* _Exercise goal_:
Without the pictures, copy the entries below word for word.

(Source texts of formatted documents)
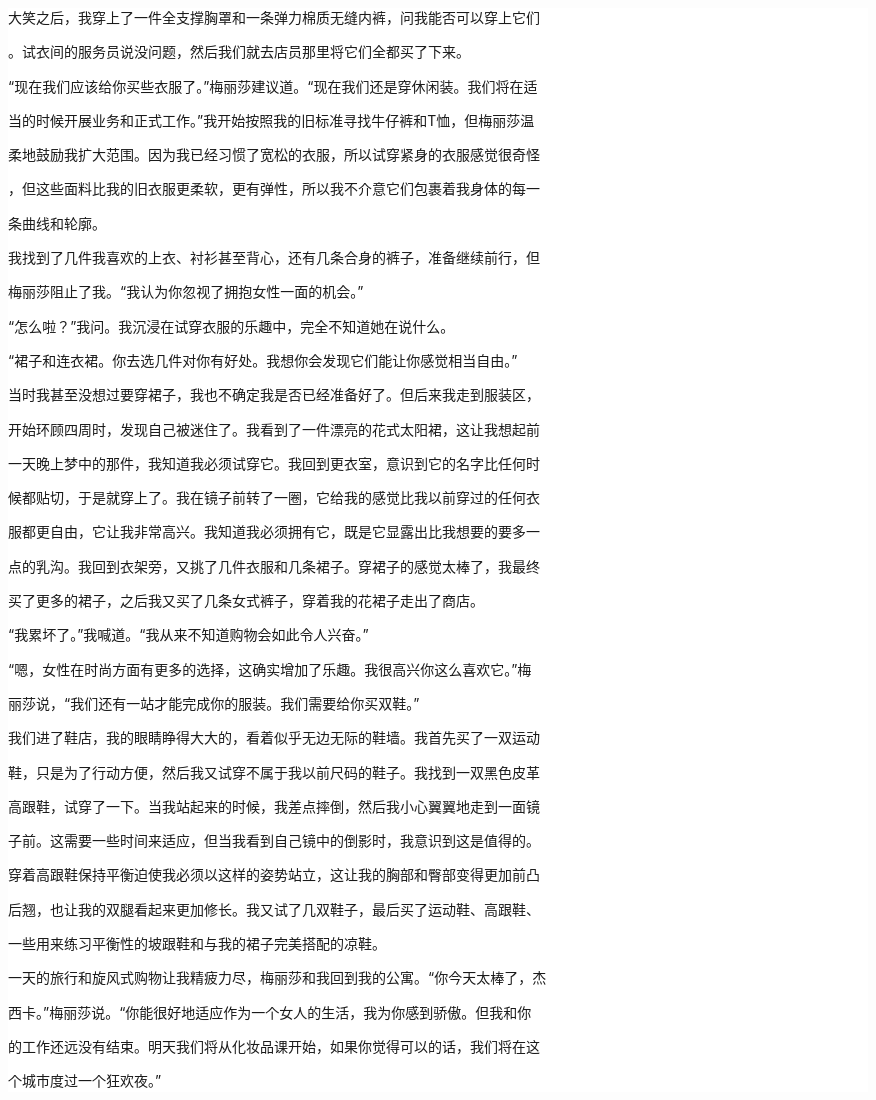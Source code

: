 大笑之后，我穿上了一件全支撑胸罩和一条弹力棉质无缝内裤，问我能否可以穿上它们

。试衣间的服务员说没问题，然后我们就去店员那里将它们全都买了下来。

“现在我们应该给你买些衣服了。”梅丽莎建议道。“现在我们还是穿休闲装。我们将在适

当的时候开展业务和正式工作。”我开始按照我的旧标准寻找牛仔裤和T恤，但梅丽莎温

柔地鼓励我扩大范围。因为我已经习惯了宽松的衣服，所以试穿紧身的衣服感觉很奇怪

，但这些面料比我的旧衣服更柔软，更有弹性，所以我不介意它们包裹着我身体的每一

条曲线和轮廓。

我找到了几件我喜欢的上衣、衬衫甚至背心，还有几条合身的裤子，准备继续前行，但

梅丽莎阻止了我。“我认为你忽视了拥抱女性一面的机会。”

“怎么啦？”我问。我沉浸在试穿衣服的乐趣中，完全不知道她在说什么。

“裙子和连衣裙。你去选几件对你有好处。我想你会发现它们能让你感觉相当自由。”

当时我甚至没想过要穿裙子，我也不确定我是否已经准备好了。但后来我走到服装区，

开始环顾四周时，发现自己被迷住了。我看到了一件漂亮的花式太阳裙，这让我想起前

一天晚上梦中的那件，我知道我必须试穿它。我回到更衣室，意识到它的名字比任何时

候都贴切，于是就穿上了。我在镜子前转了一圈，它给我的感觉比我以前穿过的任何衣

服都更自由，它让我非常高兴。我知道我必须拥有它，既是它显露出比我想要的要多一

点的乳沟。我回到衣架旁，又挑了几件衣服和几条裙子。穿裙子的感觉太棒了，我最终

买了更多的裙子，之后我又买了几条女式裤子，穿着我的花裙子走出了商店。

“我累坏了。”我喊道。“我从来不知道购物会如此令人兴奋。”

“嗯，女性在时尚方面有更多的选择，这确实增加了乐趣。我很高兴你这么喜欢它。”梅

丽莎说，“我们还有一站才能完成你的服装。我们需要给你买双鞋。”

我们进了鞋店，我的眼睛睁得大大的，看着似乎无边无际的鞋墙。我首先买了一双运动

鞋，只是为了行动方便，然后我又试穿不属于我以前尺码的鞋子。我找到一双黑色皮革

高跟鞋，试穿了一下。当我站起来的时候，我差点摔倒，然后我小心翼翼地走到一面镜

子前。这需要一些时间来适应，但当我看到自己镜中的倒影时，我意识到这是值得的。

穿着高跟鞋保持平衡迫使我必须以这样的姿势站立，这让我的胸部和臀部变得更加前凸

后翘，也让我的双腿看起来更加修长。我又试了几双鞋子，最后买了运动鞋、高跟鞋、

一些用来练习平衡性的坡跟鞋和与我的裙子完美搭配的凉鞋。





一天的旅行和旋风式购物让我精疲力尽，梅丽莎和我回到我的公寓。“你今天太棒了，杰

西卡。”梅丽莎说。“你能很好地适应作为一个女人的生活，我为你感到骄傲。但我和你

的工作还远没有结束。明天我们将从化妆品课开始，如果你觉得可以的话，我们将在这

个城市度过一个狂欢夜。”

* _Problem solution_:
Source code

: 大笑之后，我穿上了一件全支撑胸罩和一条弹力棉质无缝内裤，问我能否可以穿上它们

。试衣间的服务员说没问题，然后我们就去店员那里将它们全都买了下来。

“现在我们应该给你买些衣服了。”梅丽莎建议道。“现在我们还是穿休闲装。我们将在适

当的时候开展业务和正式工作。”我开始按照我的旧标准寻找牛仔裤和T恤，但梅丽莎温

柔地鼓励我扩大范围。因为我已经习惯了宽松的衣服，所以试穿紧身的衣服感觉很奇怪

，但这些面料比我的旧衣服更柔软，更有弹性，所以我不介意它们包裹着我身体的每一

条曲线和轮廓。

我找到了几件我喜欢的上衣、衬衫甚至背心，还有几条合身的裤子，准备继续前行，但

梅丽莎阻止了我。“我认为你忽视了拥抱女性一面的机会。”

“怎么啦？”我问。我沉浸在试穿衣服的乐趣中，完全不知道她在说什么。

“裙子和连衣裙。你去选几件对你有好处。我想你会发现它们能让你感觉相当自由。”

当时我甚至没想过要穿裙子，我也不确定我是否已经准备好了。但后来我走到服装区，

开始环顾四周时，发现自己被迷住了。我看到了一件漂亮的花式太阳裙，这让我想起前

一天晚上梦中的那件，我知道我必须试穿它。我回到更衣室，意识到它的名字比任何时

候都贴切，于是就穿上了。我在镜子前转了一圈，它给我的感觉比我以前穿过的任何衣

服都更自由，它让我非常高兴。我知道我必须拥有它，既是它显露出比我想要的要多一

点的乳沟。我回到衣架旁，又挑了几件衣服和几条裙子。穿裙子的感觉太棒了，我最终

买了更多的裙子，之后我又买了几条女式裤子，穿着我的花裙子走出了商店。

“我累坏了。”我喊道。“我从来不知道购物会如此令人兴奋。”

“嗯，女性在时尚方面有更多的选择，这确实增加了乐趣。我很高兴你这么喜欢它。”梅

丽莎说，“我们还有一站才能完成你的服装。我们需要给你买双鞋。”

我们进了鞋店，我的眼睛睁得大大的，看着似乎无边无际的鞋墙。我首先买了一双运动

鞋，只是为了行动方便，然后我又试穿不属于我以前尺码的鞋子。我找到一双黑色皮革

高跟鞋，试穿了一下。当我站起来的时候，我差点摔倒，然后我小心翼翼地走到一面镜

子前。这需要一些时间来适应，但当我看到自己镜中的倒影时，我意识到这是值得的。

穿着高跟鞋保持平衡迫使我必须以这样的姿势站立，这让我的胸部和臀部变得更加前凸

后翘，也让我的双腿看起来更加修长。我又试了几双鞋子，最后买了运动鞋、高跟鞋、

一些用来练习平衡性的坡跟鞋和与我的裙子完美搭配的凉鞋。





一天的旅行和旋风式购物让我精疲力尽，梅丽莎和我回到我的公寓。“你今天太棒了，杰

西卡。”梅丽莎说。“你能很好地适应作为一个女人的生活，我为你感到骄傲。但我和你

的工作还远没有结束。明天我们将从化妆品课开始，如果你觉得可以的话，我们将在这

个城市度过一个狂欢夜。”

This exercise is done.